→ Work to be completed
Every entry must be set down exactly in the answer; no pictures should appear.

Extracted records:
════════

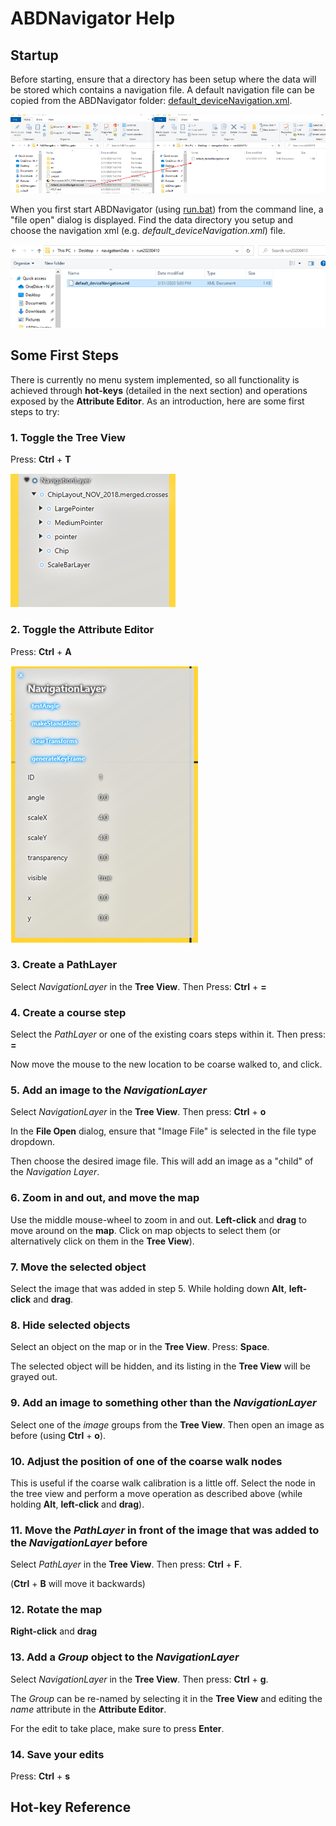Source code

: # ABDNavigator Help

## Startup
Before starting, ensure that a directory has been setup where the data will be stored which contains a navigation file.  A default navigation file can be copied from the ABDNavigator folder: [default_deviceNavigation.xml](default_deviceNavigation.xml).

![copy](../images/sn1.PNG)

When you first start ABDNavigator (using [run.bat](run.bat)) from the command line, a "file open" dialog is displayed. Find the data directory you setup and choose the navigation xml (e.g. *default_deviceNavigation.xml*) file. 

![open nav file](../images/sn2.PNG)

## Some First Steps
There is currently no menu system implemented, so all functionality is achieved through **hot-keys** (detailed in the next section) and operations exposed by the **Attribute Editor**.  As an introduction, here are some first steps to try:

### 1. Toggle the **Tree View** 
Press: **Ctrl** + **T**

![Tree View](../images/sn3.PNG)

### 2. Toggle the **Attribute Editor**
Press: **Ctrl** + **A**

![Attribute Editor](../images/sn4.PNG)

### 3. Create a **PathLayer**
Select *NavigationLayer* in the **Tree View**.  Then Press: **Ctrl** + **=**

### 4. Create a course step
Select the *PathLayer* or one of the existing coars steps within it.  Then press: **=**

Now move the mouse to the new location to be coarse walked to, and click.

### 5. Add an image to the *NavigationLayer*
Select *NavigationLayer* in the **Tree View**.  Then press: **Ctrl** + **o**

In the **File Open** dialog, ensure that "Image File" is selected in the file type dropdown.

Then choose the desired image file.  This will add an image as a "child" of the *Navigation Layer*.

### 6. Zoom in and out, and move the map
Use the middle mouse-wheel to zoom in and out.  **Left-click** and **drag** to move around on the **map**.  Click on map objects to select them (or alternatively click on them in the **Tree View**).

### 7. Move the selected object
Select the image that was added in step 5.  While holding down **Alt**, **left-click** and **drag**.  

### 8. Hide selected objects
Select an object on the map or in the **Tree View**.  Press: **Space**.  

The selected object will be hidden, and its listing in the **Tree View** will be grayed out.

### 9. Add an image to something other than the *NavigationLayer*
Select one of the *image* groups from the **Tree View**.  Then open an image as before (using **Ctrl** + **o**).

### 10. Adjust the position of one of the coarse walk nodes
This is useful if the coarse walk calibration is a little off.  Select the node in the tree view and perform a move operation as described above (while holding **Alt**, **left-click** and **drag**).

### 11. Move the *PathLayer* in front of the image that was added to the *NavigationLayer* before
Select *PathLayer* in the **Tree View**.  Then press: **Ctrl** + **F**.

(**Ctrl** + **B** will move it backwards)

### 12. Rotate the map
**Right-click** and **drag**

### 13. Add a *Group* object to the *NavigationLayer*
Select *NavigationLayer* in the **Tree View**.  Then press: **Ctrl** + **g**.

The *Group* can be re-named by selecting it in the **Tree View** and editing the *name* attribute in the **Attribute Editor**.

For the edit to take place, make sure to press **Enter**.

### 14. Save your edits
Press: **Ctrl** + **s**



## Hot-key Reference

════════

→ Task answer
Source code

: # ABDNavigator Help

## Startup
Before starting, ensure that a directory has been setup where the data will be stored which contains a navigation file.  A default navigation file can be copied from the ABDNavigator folder: [default_deviceNavigation.xml](default_deviceNavigation.xml).

![copy](../images/sn1.PNG)

When you first start ABDNavigator (using [run.bat](run.bat)) from the command line, a "file open" dialog is displayed. Find the data directory you setup and choose the navigation xml (e.g. *default_deviceNavigation.xml*) file. 

![open nav file](../images/sn2.PNG)

## Some First Steps
There is currently no menu system implemented, so all functionality is achieved through **hot-keys** (detailed in the next section) and operations exposed by the **Attribute Editor**.  As an introduction, here are some first steps to try:

### 1. Toggle the **Tree View** 
Press: **Ctrl** + **T**

![Tree View](../images/sn3.PNG)

### 2. Toggle the **Attribute Editor**
Press: **Ctrl** + **A**

![Attribute Editor](../images/sn4.PNG)

### 3. Create a **PathLayer**
Select *NavigationLayer* in the **Tree View**.  Then Press: **Ctrl** + **=**

### 4. Create a course step
Select the *PathLayer* or one of the existing coars steps within it.  Then press: **=**

Now move the mouse to the new location to be coarse walked to, and click.

### 5. Add an image to the *NavigationLayer*
Select *NavigationLayer* in the **Tree View**.  Then press: **Ctrl** + **o**

In the **File Open** dialog, ensure that "Image File" is selected in the file type dropdown.

Then choose the desired image file.  This will add an image as a "child" of the *Navigation Layer*.

### 6. Zoom in and out, and move the map
Use the middle mouse-wheel to zoom in and out.  **Left-click** and **drag** to move around on the **map**.  Click on map objects to select them (or alternatively click on them in the **Tree View**).

### 7. Move the selected object
Select the image that was added in step 5.  While holding down **Alt**, **left-click** and **drag**.  

### 8. Hide selected objects
Select an object on the map or in the **Tree View**.  Press: **Space**.  

The selected object will be hidden, and its listing in the **Tree View** will be grayed out.

### 9. Add an image to something other than the *NavigationLayer*
Select one of the *image* groups from the **Tree View**.  Then open an image as before (using **Ctrl** + **o**).

### 10. Adjust the position of one of the coarse walk nodes
This is useful if the coarse walk calibration is a little off.  Select the node in the tree view and perform a move operation as described above (while holding **Alt**, **left-click** and **drag**).

### 11. Move the *PathLayer* in front of the image that was added to the *NavigationLayer* before
Select *PathLayer* in the **Tree View**.  Then press: **Ctrl** + **F**.

(**Ctrl** + **B** will move it backwards)

### 12. Rotate the map
**Right-click** and **drag**

### 13. Add a *Group* object to the *NavigationLayer*
Select *NavigationLayer* in the **Tree View**.  Then press: **Ctrl** + **g**.

The *Group* can be re-named by selecting it in the **Tree View** and editing the *name* attribute in the **Attribute Editor**.

For the edit to take place, make sure to press **Enter**.

### 14. Save your edits
Press: **Ctrl** + **s**



## Hot-key Reference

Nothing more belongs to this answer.